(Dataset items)
== Segment start ==
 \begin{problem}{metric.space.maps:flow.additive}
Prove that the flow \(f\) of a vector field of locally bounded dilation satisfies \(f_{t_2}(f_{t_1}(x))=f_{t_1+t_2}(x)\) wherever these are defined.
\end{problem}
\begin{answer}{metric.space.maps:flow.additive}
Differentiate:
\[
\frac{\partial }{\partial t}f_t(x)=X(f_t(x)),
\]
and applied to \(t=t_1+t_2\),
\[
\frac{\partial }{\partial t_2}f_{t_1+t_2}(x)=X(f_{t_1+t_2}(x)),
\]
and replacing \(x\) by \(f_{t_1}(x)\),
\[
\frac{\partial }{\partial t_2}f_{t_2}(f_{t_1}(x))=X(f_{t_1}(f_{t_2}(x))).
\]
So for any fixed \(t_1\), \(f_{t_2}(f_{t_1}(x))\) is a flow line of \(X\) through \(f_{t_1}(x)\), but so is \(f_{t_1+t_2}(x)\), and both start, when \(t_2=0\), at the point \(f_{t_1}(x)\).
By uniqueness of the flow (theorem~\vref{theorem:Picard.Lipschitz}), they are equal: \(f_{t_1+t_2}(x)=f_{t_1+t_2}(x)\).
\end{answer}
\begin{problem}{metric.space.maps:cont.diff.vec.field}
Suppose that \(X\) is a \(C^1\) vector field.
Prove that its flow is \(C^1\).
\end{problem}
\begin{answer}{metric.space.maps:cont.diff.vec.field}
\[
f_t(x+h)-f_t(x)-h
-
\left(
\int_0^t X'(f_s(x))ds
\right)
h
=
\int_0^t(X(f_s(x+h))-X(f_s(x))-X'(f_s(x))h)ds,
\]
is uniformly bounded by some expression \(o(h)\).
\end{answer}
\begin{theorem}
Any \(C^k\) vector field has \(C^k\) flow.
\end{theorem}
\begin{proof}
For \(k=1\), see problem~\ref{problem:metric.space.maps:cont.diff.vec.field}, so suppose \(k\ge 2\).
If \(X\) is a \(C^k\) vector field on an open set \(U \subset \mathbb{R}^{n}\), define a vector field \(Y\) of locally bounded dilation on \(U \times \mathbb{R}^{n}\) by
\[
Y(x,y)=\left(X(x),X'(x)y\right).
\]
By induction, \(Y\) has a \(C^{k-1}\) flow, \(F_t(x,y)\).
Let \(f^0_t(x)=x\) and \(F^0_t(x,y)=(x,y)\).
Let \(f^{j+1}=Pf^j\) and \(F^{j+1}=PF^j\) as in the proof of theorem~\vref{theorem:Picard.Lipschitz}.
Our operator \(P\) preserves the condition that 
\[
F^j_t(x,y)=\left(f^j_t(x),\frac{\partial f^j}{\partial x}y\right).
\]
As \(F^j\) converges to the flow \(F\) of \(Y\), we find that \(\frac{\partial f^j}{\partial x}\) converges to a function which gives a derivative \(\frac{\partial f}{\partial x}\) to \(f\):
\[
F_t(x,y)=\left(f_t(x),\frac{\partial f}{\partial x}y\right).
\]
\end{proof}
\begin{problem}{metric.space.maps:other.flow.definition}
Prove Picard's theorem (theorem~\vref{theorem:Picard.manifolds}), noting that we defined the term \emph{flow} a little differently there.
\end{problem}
== Segment end ==
Print exactly the lines of the records from the one containing "For \(k=1\), see" through the end, and nothing besides them.

For \(k=1\), see problem~\ref{problem:metric.space.maps:cont.diff.vec.field}, so suppose \(k\ge 2\).
If \(X\) is a \(C^k\) vector field on an open set \(U \subset \mathbb{R}^{n}\), define a vector field \(Y\) of locally bounded dilation on \(U \times \mathbb{R}^{n}\) by
\[
Y(x,y)=\left(X(x),X'(x)y\right).
\]
By induction, \(Y\) has a \(C^{k-1}\) flow, \(F_t(x,y)\).
Let \(f^0_t(x)=x\) and \(F^0_t(x,y)=(x,y)\).
Let \(f^{j+1}=Pf^j\) and \(F^{j+1}=PF^j\) as in the proof of theorem~\vref{theorem:Picard.Lipschitz}.
Our operator \(P\) preserves the condition that 
\[
F^j_t(x,y)=\left(f^j_t(x),\frac{\partial f^j}{\partial x}y\right).
\]
As \(F^j\) converges to the flow \(F\) of \(Y\), we find that \(\frac{\partial f^j}{\partial x}\) converges to a function which gives a derivative \(\frac{\partial f}{\partial x}\) to \(f\):
\[
F_t(x,y)=\left(f_t(x),\frac{\partial f}{\partial x}y\right).
\]
\end{proof}
\begin{problem}{metric.space.maps:other.flow.definition}
Prove Picard's theorem (theorem~\vref{theorem:Picard.manifolds}), noting that we defined the term \emph{flow} a little differently there.
\end{problem}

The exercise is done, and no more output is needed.